[Start of Attachment]

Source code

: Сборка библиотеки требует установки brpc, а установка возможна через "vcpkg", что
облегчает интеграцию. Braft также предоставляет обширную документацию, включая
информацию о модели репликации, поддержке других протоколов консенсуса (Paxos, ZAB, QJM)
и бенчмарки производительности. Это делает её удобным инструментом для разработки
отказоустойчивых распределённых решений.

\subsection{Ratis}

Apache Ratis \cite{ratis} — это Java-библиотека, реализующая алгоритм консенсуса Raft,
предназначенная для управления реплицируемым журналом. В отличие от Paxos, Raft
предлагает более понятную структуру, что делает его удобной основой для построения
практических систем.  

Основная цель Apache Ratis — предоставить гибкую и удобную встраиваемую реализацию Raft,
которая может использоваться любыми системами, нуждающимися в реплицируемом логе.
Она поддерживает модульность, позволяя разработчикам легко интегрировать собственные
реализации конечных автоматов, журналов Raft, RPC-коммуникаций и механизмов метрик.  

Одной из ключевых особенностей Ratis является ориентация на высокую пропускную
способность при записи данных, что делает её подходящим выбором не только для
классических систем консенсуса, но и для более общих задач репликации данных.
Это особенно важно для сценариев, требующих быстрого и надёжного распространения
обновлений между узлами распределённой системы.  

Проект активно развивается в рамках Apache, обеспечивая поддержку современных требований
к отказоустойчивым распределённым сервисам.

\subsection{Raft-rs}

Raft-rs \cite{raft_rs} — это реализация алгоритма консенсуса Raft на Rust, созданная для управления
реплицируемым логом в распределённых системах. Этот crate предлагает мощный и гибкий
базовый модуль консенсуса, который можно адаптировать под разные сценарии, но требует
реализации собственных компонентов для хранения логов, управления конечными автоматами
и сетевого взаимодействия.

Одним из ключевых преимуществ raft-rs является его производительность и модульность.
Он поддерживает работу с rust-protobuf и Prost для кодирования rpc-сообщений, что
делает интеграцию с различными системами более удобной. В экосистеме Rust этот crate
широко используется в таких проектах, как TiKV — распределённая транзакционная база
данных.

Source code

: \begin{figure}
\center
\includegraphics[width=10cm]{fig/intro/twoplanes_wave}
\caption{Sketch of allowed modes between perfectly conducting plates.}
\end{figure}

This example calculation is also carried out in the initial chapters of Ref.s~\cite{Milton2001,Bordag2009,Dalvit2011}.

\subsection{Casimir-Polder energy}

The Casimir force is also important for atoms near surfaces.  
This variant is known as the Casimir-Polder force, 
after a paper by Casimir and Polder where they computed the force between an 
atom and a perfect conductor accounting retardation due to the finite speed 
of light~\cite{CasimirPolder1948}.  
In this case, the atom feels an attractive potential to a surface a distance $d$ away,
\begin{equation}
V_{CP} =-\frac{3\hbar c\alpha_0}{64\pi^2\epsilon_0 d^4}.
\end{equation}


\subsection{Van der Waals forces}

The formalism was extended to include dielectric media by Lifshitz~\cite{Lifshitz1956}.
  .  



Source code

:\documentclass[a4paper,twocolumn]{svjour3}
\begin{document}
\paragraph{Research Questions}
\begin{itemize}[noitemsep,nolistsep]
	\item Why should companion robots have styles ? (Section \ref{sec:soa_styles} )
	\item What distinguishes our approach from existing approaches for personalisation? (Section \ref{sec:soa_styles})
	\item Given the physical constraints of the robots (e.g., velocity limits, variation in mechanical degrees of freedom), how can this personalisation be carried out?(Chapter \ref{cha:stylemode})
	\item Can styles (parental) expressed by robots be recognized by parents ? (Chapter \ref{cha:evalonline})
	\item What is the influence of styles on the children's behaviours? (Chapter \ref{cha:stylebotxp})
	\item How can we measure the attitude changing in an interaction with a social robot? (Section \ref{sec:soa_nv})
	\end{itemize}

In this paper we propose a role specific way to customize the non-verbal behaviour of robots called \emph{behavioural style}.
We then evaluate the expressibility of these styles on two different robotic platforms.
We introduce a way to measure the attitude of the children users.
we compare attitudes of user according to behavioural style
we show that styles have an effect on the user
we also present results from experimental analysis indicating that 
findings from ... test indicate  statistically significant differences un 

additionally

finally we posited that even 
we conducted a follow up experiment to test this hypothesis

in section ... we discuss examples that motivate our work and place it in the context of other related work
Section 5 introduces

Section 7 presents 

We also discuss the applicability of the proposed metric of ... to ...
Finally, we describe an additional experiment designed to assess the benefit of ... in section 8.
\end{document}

[End of Attachment]

> **Your instructions**: Beginning at the line with "Finally, we describe" and ending at the last line of the entries, print every line exactly.

> **Answer to the exercise**:
Finally, we describe an additional experiment designed to assess the benefit of ... in section 8.
\end{document}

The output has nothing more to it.